6 Keys to Managing Virtual Infrastructure Like a Pro!

1. Detailed Audit

Start with a detailed audit of all the hardware and software the VI is built from (also know as currency) – I mean what ESX/i host are running on for servers (make, model, warranty dates), the storage provisioned to them (make, model, design), how the network is designed (1/10g, fiber, flex, xSigo, FCOE, copper, bandwidth, firewalls) and versions of ESX/I and vCenter. Part of the “Big” picture!

2. Health Check

While collecting all the information for your audit you’ll also need to find out what’s going on. What’s working and what’s not working. You may have multiple data centers with different cluster designs that are performing differently because of how they were set up. They may be using the same hardware and ESX version but because of the way networking or storage is setup they behave totally deferent. Another part of the “Big” picture.

Note: If you have the budget, VMware provides a Professional Service to do this.

3. Team Dynamics

Not every System Admin is cut out to be a virtualization engineer because there’s more to building a solid virtual infrastructure then building servers. My opinion of a virtualization engineer is someone that knows storage, networks, security, hardware, Windows/Linux, and scripting. Check out my blog on How to Apply for a VMware Engineer Job for what to look for to staff your team.

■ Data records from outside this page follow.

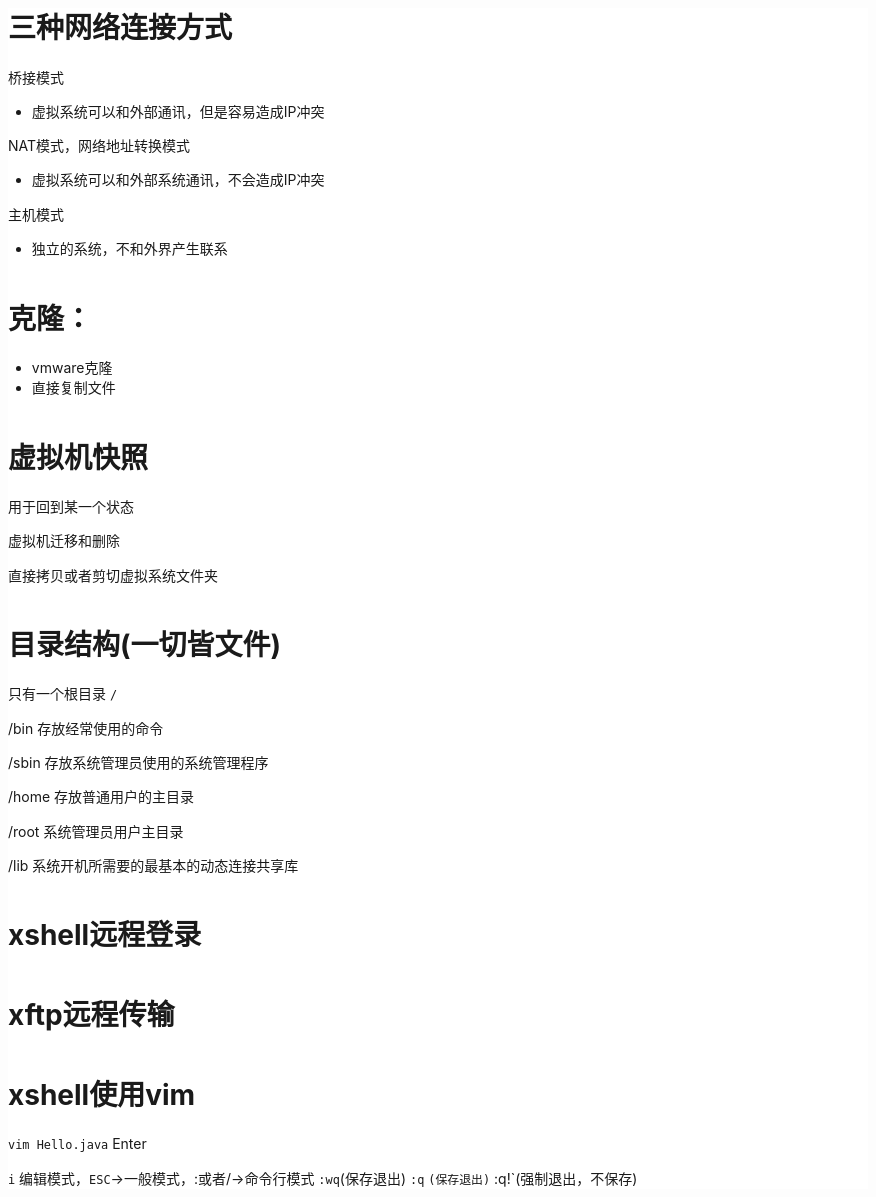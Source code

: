 # 三种网络连接方式

桥接模式

- 虚拟系统可以和外部通讯，但是容易造成IP冲突


NAT模式，网络地址转换模式

- 虚拟系统可以和外部系统通讯，不会造成IP冲突


主机模式

- 独立的系统，不和外界产生联系

# 克隆：

- vmware克隆
- 直接复制文件

# 虚拟机快照

用于回到某一个状态

虚拟机迁移和删除

直接拷贝或者剪切虚拟系统文件夹

# 目录结构(一切皆文件)

只有一个根目录 `/`

/bin 存放经常使用的命令

/sbin 存放系统管理员使用的系统管理程序

/home 存放普通用户的主目录

/root 系统管理员用户主目录

/lib 系统开机所需要的最基本的动态连接共享库

# xshell远程登录

# xftp远程传输

# xshell使用vim

`vim Hello.java` Enter

`i` 编辑模式，`ESC`->一般模式，:或者/->命令行模式 `:wq`(保存退出) `:q` `(保存退出)`  :q!`(强制退出，不保存)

A good team has a lead designer who knows the environment and can define clear requirements, installers that can install and configure ESX/ESXi and vCenter according to the design. These two roles can be the same person and focus mainly on the back-end  Then there are the front-end guys who will handle the day to day operations of creating templates, provisioning VMs, customizing VMs, P2Vs, and patching. (OS management and support should be handled by SysAdmins) they should also handle installation and updating VMtools.

Most importantly, you’ll need directors or executive leadership above you that will let you do the job right, and understand virtual infrastructure is not server technology, its infrastructure.

Good team dynamics provide a wide set of job roles to handle virtual infrastructure as a convergence of technologies and should be treat as a data center not as a server. Far too often VI is treated like servers and causes issues for the person managing the VI and team.

4. Road Map and Remediation

Once you have your audit, health check and team, you’ll need a remediation strategy and a road map for future growth. My suggestion for remediation is to standardize all your hardware, ESX installs, and storage and network designs. Try to keep building blocks standard configurations.

Avoid letting every Tom, Dick and Marry deviate from Best Practices because (s)he wants to try something new – even if they are the smartest on your team. New things should be planned, tested, and then added to the roadmap, not just thrown into production adhoc.

I’d bet a dollar,  most of the health checks and audit completed will have a slew of various storage, hardware and configurations from someone’s test or POC environment that became production and then got forgotten. I’ve done, and have been involved in enough POCs in the last 15 years to know how quickly someone’s POC can turn into production.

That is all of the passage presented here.